Supported KPIs in Observability
Key Performance Indicators (KPIs) are metrics used to monitor and evaluate the health, performance, and quality of your network.
Starting Release 2.8.0, Routing Director uses dial-in gNMI connection in the Sample subscription mode to collect KPIs like interface status and usage, routing protocols states, route counts, system CPU, memory usage, and so on for analysis and visualization. In earlier releases, the dial-out gNMI connection was used to collect KPIs. KPIs help you to proactively identify issues, ensure service quality, and maintain optimal network operations. Following are the types of KPIs that are collected by Routing Director:
-
Default KPIs—These are system-generated KPIs. These KPIs are automatically monitored and analyzed by Routing Director to assess device and network health. Routing Director collect these KPIs based on predefined rules.
-
Custom KPIs—These are user-defined KPIs. You can use Routing Director to define and monitor KPIs tailored to your specific network needs. Routing Director collect these KPIs based on custom rules.
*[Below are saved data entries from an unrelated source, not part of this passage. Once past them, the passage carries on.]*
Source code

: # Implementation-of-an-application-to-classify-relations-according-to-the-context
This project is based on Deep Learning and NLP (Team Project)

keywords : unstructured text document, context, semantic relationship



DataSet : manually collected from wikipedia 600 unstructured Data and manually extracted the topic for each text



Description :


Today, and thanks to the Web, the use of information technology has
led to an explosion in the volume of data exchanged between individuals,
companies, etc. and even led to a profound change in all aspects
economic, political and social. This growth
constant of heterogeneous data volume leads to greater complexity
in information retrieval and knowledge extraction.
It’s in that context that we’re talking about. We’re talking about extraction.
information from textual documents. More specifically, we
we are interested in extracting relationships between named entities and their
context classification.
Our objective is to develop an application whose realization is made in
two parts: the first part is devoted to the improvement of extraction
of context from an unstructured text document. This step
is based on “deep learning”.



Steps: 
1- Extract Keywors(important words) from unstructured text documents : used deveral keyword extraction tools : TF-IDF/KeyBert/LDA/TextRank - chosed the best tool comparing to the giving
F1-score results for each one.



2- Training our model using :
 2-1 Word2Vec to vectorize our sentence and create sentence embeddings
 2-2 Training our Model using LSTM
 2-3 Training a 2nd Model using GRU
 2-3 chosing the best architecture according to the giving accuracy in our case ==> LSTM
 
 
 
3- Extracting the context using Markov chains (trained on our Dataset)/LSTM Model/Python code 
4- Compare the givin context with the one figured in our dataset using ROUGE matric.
For Routing Director to establish a dial‑in connection for collecting device telemetry, the device must meet at least one of the following conditions:
-
The device must be managed by a network implementation plan with the Observability use case selected.
-
An OpenConfig Custom KPI rule must be instantiated on the device.
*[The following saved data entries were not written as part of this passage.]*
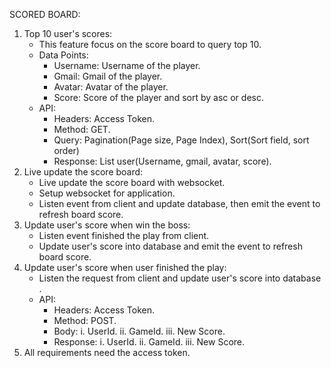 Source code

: SCORED BOARD:

1. Top 10 user's scores:
   - This feature focus on the score board to query top 10.
   - Data Points:
     - Username: Username of the player.
     - Gmail: Gmail of the player.
     - Avatar: Avatar of the player.
     - Score: Score of the player and sort by asc or desc.
   - API:
     - Headers: Access Token.
     - Method: GET.
     - Query: Pagination(Page size, Page Index), Sort(Sort field, sort order)
     - Response: List user(Username, gmail, avatar, score).
2. Live update the score board:
   - Live update the score board with websocket.
   - Setup websocket for application.
   - Listen event from client and update database, then emit the event to refresh board score.
3. Update user's score when win the boss:
   - Listen event finished the play from client.
   - Update user's score into database and emit the event to refresh board score.
4. Update user's score when user finished the play:
   - Listen the request from client and update user's score into database .
   - API:
     - Headers: Access Token.
     - Method: POST.
     - Body:
       i. UserId.
       ii. GameId.
       iii. New Score.
     - Response:
       i. UserId.
       ii. GameId.
       iii. New Score.
5. All requirements need the access token.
Routing Director opens the gNMI dial-in connection to the device on port 32767 for collecting device telemetry. When you upgrade from an earlier release to Routing Director Release 2.8.0, all the dial-out connections change to dial-in connections without any data loss automatically.
-
Dial-in gNMI connections are not supported on devices running Junos OS and Junos OS Evolved versions 24.2R1, 24.2R2, and 24.4R1. This limitation occurs because gNMI connections fail when certificate verification is enabled on devices running these versions.
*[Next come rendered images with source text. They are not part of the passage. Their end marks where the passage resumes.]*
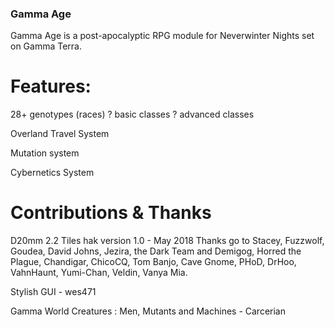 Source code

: ### Gamma Age
Gamma Age is a post-apocalyptic RPG module for Neverwinter Nights set on Gamma Terra.

# Features:
28+ genotypes (races)
? basic classes
? advanced classes

Overland Travel System

Mutation system

Cybernetics System




# Contributions & Thanks

D20mm 2.2 Tiles hak version 1.0 - May 2018
Thanks go to Stacey, Fuzzwolf, Goudea, David Johns, Jezira, the Dark Team and Demigog, Horred the Plague, Chandigar, ChicoCQ, Tom Banjo, Cave Gnome, PHoD, DrHoo, VahnHaunt, Yumi-Chan, Veldin, Vanya Mia.

Stylish GUI - wes471

Gamma World Creatures : Men, Mutants and Machines - Carcerian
As a result, starting with Juniper Routing Director Release 2.8.0, certificate verification is disabled by default on Juniper devices.
For all other Junos OS and Junos OS Evolved versions, enable client certificate validation for the gNMI connection by executing the following
curlcommand:curl -X PUT -H "Content-Type: application/json" \ -u test@test.com:Test-Password \ "https://VIP-1/api/v1/orgs/{org-id}/gnmi/options" \ --data '{"device": {"client-certificate-request": "require-certificate-and-verify"}}' --insecure -
You must ensure that the firewall rules of your network allow collections from all JRD Controller node IP addresses to devices over port 32767.
Routing Director generates alerts based on the anomalies in the KPIs (both system-generated and custom KPIs) in your network. You can view a graphical representation of the performance and alerts generated for all KPIs associated with a device.
Routing Director uses Junos Telemetry to collect KPIs for Junos Network device. Here are the details on the frequency at which the data is collected for the following data models (sensor models):
- OpenConfig—60 seconds
- NETCONF—180 seconds
Table 1 describes the list of KPIs that are supported in the Observability use case.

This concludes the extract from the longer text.